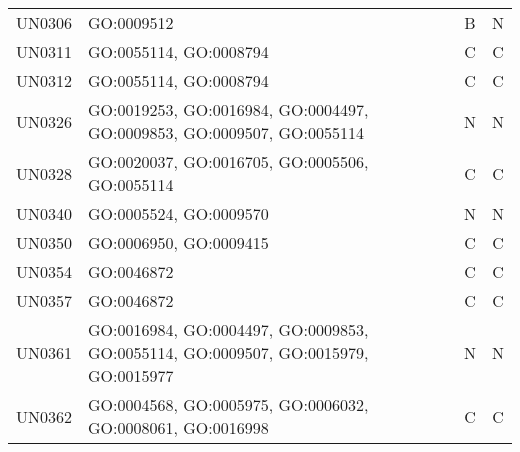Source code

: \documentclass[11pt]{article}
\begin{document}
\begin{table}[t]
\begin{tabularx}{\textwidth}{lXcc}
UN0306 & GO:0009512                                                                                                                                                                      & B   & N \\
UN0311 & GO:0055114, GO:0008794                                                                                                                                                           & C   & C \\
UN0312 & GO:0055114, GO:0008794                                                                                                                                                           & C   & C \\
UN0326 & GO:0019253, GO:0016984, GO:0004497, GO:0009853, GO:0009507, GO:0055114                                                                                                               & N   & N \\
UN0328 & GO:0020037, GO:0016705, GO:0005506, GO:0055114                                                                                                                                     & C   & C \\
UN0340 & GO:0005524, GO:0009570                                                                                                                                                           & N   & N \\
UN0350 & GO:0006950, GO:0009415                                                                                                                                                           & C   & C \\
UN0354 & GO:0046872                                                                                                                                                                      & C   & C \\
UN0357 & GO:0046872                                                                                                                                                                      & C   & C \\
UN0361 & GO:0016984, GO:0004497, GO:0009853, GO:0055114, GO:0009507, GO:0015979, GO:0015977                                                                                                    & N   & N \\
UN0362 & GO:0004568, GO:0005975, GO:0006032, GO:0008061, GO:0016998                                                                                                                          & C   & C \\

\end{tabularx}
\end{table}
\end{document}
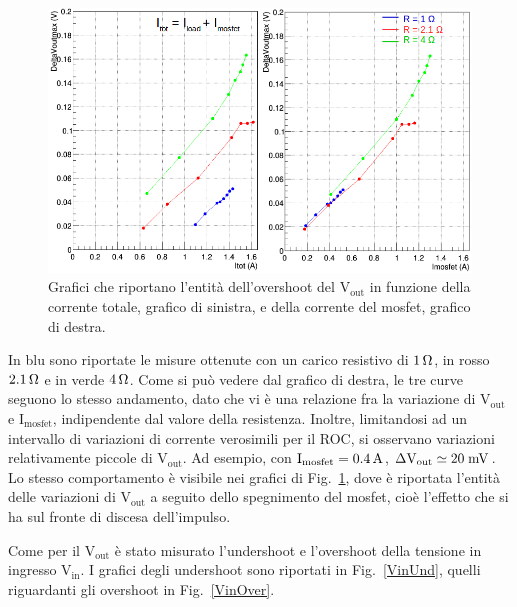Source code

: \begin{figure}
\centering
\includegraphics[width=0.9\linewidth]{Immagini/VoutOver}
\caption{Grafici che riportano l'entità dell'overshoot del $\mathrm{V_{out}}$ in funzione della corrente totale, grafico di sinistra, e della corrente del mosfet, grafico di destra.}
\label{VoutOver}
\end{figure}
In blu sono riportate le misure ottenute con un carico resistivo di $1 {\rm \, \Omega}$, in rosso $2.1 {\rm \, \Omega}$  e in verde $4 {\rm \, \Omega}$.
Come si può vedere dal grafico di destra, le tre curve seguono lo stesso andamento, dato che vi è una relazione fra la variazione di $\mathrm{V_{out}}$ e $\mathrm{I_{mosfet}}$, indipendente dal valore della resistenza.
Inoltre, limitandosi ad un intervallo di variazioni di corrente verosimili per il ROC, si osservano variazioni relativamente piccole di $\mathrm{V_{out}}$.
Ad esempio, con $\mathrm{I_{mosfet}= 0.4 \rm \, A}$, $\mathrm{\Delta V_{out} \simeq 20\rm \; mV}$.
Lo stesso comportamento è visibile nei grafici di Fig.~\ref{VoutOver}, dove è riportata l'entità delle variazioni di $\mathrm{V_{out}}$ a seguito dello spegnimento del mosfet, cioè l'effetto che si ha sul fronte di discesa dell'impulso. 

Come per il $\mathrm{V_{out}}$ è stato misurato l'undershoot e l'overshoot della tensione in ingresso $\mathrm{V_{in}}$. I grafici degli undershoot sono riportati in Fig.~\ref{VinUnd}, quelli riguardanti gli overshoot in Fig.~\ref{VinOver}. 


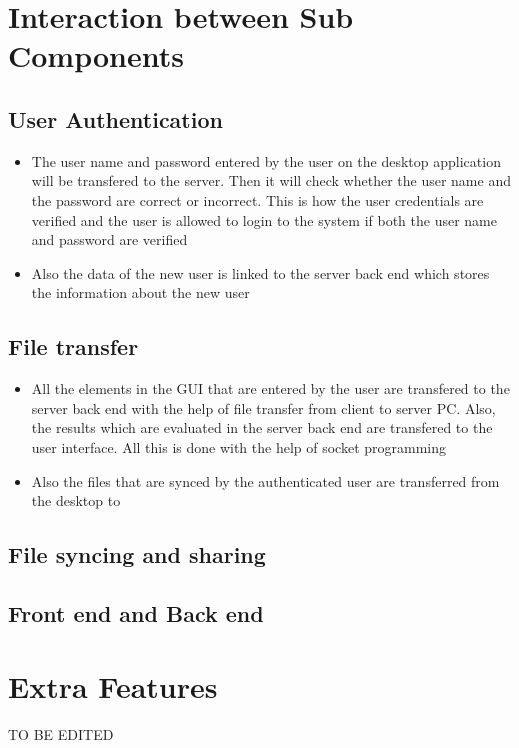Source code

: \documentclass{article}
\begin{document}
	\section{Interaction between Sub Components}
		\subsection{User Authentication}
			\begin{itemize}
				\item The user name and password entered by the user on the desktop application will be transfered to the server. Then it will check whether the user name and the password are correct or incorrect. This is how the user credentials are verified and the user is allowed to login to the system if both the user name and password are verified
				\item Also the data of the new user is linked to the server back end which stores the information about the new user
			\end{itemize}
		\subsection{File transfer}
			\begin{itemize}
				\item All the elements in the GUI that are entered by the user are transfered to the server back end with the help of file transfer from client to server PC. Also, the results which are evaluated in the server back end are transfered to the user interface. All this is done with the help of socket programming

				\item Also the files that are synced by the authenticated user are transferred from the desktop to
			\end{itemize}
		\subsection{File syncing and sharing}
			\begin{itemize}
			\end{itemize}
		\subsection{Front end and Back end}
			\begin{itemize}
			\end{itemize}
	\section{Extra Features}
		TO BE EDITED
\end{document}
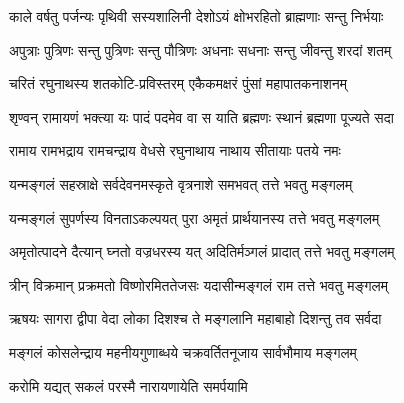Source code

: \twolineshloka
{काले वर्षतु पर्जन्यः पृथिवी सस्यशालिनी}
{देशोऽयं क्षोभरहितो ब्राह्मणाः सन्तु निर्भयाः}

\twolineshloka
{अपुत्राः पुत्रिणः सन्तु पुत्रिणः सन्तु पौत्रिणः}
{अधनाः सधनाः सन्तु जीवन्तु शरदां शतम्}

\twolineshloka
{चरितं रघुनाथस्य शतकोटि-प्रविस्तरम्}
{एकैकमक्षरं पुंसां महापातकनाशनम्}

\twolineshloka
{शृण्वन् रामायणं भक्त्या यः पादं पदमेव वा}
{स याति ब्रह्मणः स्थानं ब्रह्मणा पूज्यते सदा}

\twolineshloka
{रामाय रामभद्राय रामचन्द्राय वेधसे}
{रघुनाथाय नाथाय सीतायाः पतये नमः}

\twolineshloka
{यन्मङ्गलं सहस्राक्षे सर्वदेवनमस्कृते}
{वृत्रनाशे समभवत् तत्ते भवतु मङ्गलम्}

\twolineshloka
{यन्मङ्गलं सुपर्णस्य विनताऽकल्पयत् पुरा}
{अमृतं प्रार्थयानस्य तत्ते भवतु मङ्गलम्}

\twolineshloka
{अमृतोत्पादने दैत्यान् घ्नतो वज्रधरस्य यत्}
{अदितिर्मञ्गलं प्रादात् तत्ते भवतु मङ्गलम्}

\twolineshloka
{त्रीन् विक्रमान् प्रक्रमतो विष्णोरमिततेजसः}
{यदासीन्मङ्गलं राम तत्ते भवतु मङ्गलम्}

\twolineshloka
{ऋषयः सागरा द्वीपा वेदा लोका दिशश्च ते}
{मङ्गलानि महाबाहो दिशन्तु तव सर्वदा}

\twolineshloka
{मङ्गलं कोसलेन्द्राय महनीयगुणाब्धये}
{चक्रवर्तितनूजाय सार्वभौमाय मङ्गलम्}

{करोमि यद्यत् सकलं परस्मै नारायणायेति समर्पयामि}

++++

◆ PROBLEM TO SOLVE: Only the lines from where the data begins to the line with "UN0350 & GO:0006950, GO:0009415", both of them included, should be reproduced word for word; no pictures.

◆ ANSWER TO THIS PROBLEM:
Source code

: \documentclass[11pt]{article}
\begin{document}
\begin{table}[t]
\begin{tabularx}{\textwidth}{lXcc}
UN0306 & GO:0009512                                                                                                                                                                      & B   & N \\
UN0311 & GO:0055114, GO:0008794                                                                                                                                                           & C   & C \\
UN0312 & GO:0055114, GO:0008794                                                                                                                                                           & C   & C \\
UN0326 & GO:0019253, GO:0016984, GO:0004497, GO:0009853, GO:0009507, GO:0055114                                                                                                               & N   & N \\
UN0328 & GO:0020037, GO:0016705, GO:0005506, GO:0055114                                                                                                                                     & C   & C \\
UN0340 & GO:0005524, GO:0009570                                                                                                                                                           & N   & N \\
UN0350 & GO:0006950, GO:0009415                                                                                                                                                           & C   & C \\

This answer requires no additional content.